So the Bear and the Wolf poured some sand in their straw and their chaff and sure enough, when they turned their millstones again, they, too, got a rough rasping sound.

This satisfied them and they went home feeling they had just as good a winter’s supply of food as Mikko.


He dropped it in the water and of course it spread out far and wide and the current carried it off






Well, it was only natural that they should all want to see at once what kind of porridge their meal would make.

Osmo’s came out black and disgusting. Greatly disturbed he ambled over to Mikko’s house for advice. The Fox was stirring his own porridge which was white and smooth.

“What’s the matter with my porridge?” the Bear asked. “Yours is white and smooth but mine is black and horrid.”

[284] “Did you wash your meal before you put it into the pot?” the Fox asked.

“Wash it?
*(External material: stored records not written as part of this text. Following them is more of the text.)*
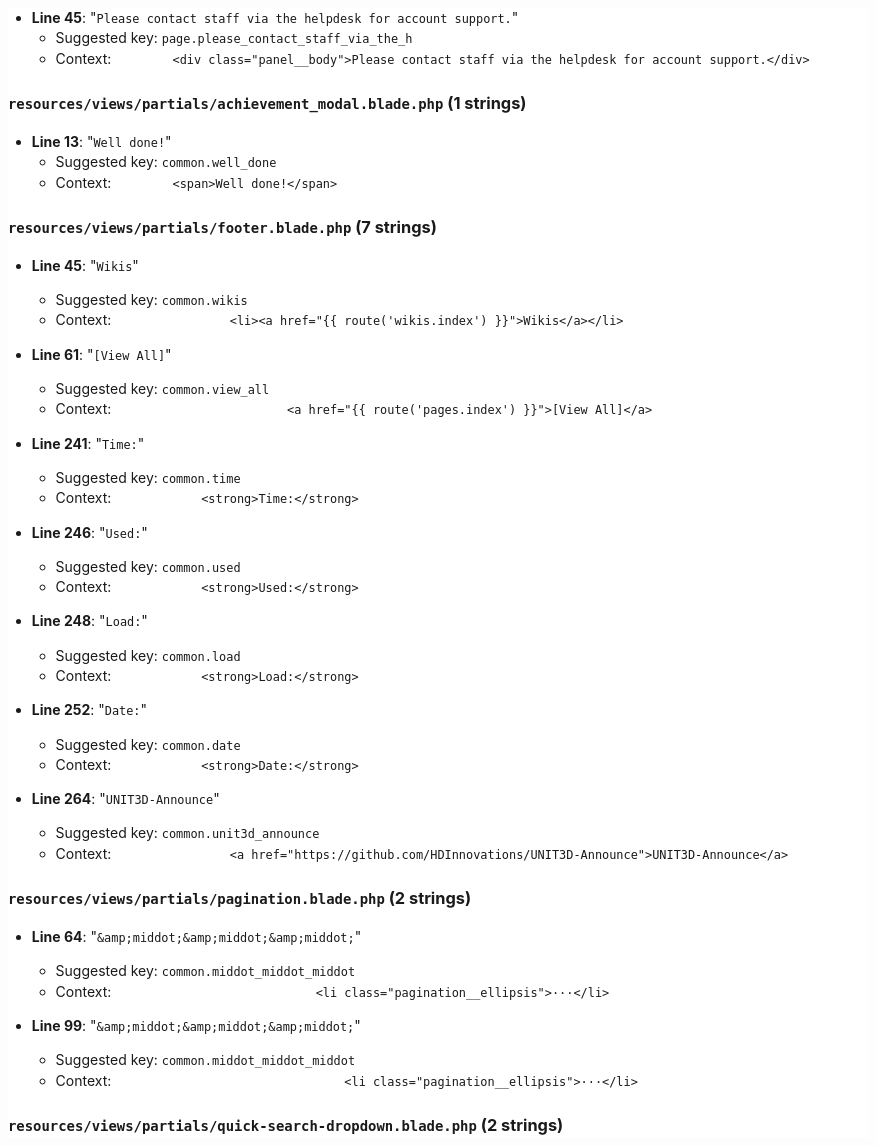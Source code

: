 - **Line 45**: "`Please contact staff via the helpdesk for account support.`"
  - Suggested key: `page.please_contact_staff_via_the_h`
  - Context: `        <div class="panel__body">Please contact staff via the helpdesk for account support.</div>`

### `resources/views/partials/achievement_modal.blade.php` (1 strings)

- **Line 13**: "`Well done!`"
  - Suggested key: `common.well_done`
  - Context: `        <span>Well done!</span>`

### `resources/views/partials/footer.blade.php` (7 strings)

- **Line 45**: "`Wikis`"
  - Suggested key: `common.wikis`
  - Context: `                <li><a href="{{ route('wikis.index') }}">Wikis</a></li>`

- **Line 61**: "`[View All]`"
  - Suggested key: `common.view_all`
  - Context: `                        <a href="{{ route('pages.index') }}">[View All]</a>`

- **Line 241**: "`Time:`"
  - Suggested key: `common.time`
  - Context: `            <strong>Time:</strong>`

- **Line 246**: "`Used:`"
  - Suggested key: `common.used`
  - Context: `            <strong>Used:</strong>`

- **Line 248**: "`Load:`"
  - Suggested key: `common.load`
  - Context: `            <strong>Load:</strong>`

- **Line 252**: "`Date:`"
  - Suggested key: `common.date`
  - Context: `            <strong>Date:</strong>`

- **Line 264**: "`UNIT3D-Announce`"
  - Suggested key: `common.unit3d_announce`
  - Context: `                <a href="https://github.com/HDInnovations/UNIT3D-Announce">UNIT3D-Announce</a>`

### `resources/views/partials/pagination.blade.php` (2 strings)

- **Line 64**: "`&amp;middot;&amp;middot;&amp;middot;`"
  - Suggested key: `common.middot_middot_middot`
  - Context: `                            <li class="pagination__ellipsis">···</li>`

- **Line 99**: "`&amp;middot;&amp;middot;&amp;middot;`"
  - Suggested key: `common.middot_middot_middot`
  - Context: `                                <li class="pagination__ellipsis">···</li>`

### `resources/views/partials/quick-search-dropdown.blade.php` (2 strings)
No! How do you wash meal?”

“You take it to the river and drop it in the water. Then when it’s clean you take it out.”

The Bear at once went home and got his ground up straw and took it to the river. He dropped it in the water and of course it spread out far and wide and the current carried it off.

So that was the end of Osmo’s share of the harvest.

Pekka, the Wolf, had as little luck with his porridge. Soon he, too, came to Mikko for advice.

“I don’t know what’s the matter with me,” he said. “I don’t seem to be able to make good porridge. Look at yours all white and smooth! I must watch you how you make it. Won’t you let me hang my pot on your crane? Then I’ll do just as you do.”

“Certainly,” the Fox said. “Hang your pot on this chain and the two pots can then cook side by side.”

“Yours is so white to begin with,” Pekka said, “and mine looks no better than dirt.”

“Before you came I climbed up the chain and hung over the pot,” the Fox said. “The heat of the fire melted the fat in my tail and it dripped down into the [285] pot. It’s that fat that makes my porridge look so white.”

Poor gullible Pekka immediately suspended himself on the chain above his porridge. But he didn’t stay there long. The flames scorched him and he fell down hurting his side. If you notice, to this day any Wolf that you meet has stiff sides that make it hard for him to turn and twist, and to this day all Wolves smell of burnt hair.

Well, Pekka, after he had got his breath, tasted his porridge again to see if it was any better. But it wasn’t. It was as bad as ever.

“I don’t see any difference in it,” he said. “Let me taste yours, Mikko.”

The Fox artfully scooped up a spoonful of the Wolf’s porridge and dropped it into his own pot.

“Help yourself,” he said. “Take some out of that spot there. That’s good.”

The place he pointed to was, of course, the place where he had dropped some of the Wolf’s own porridge.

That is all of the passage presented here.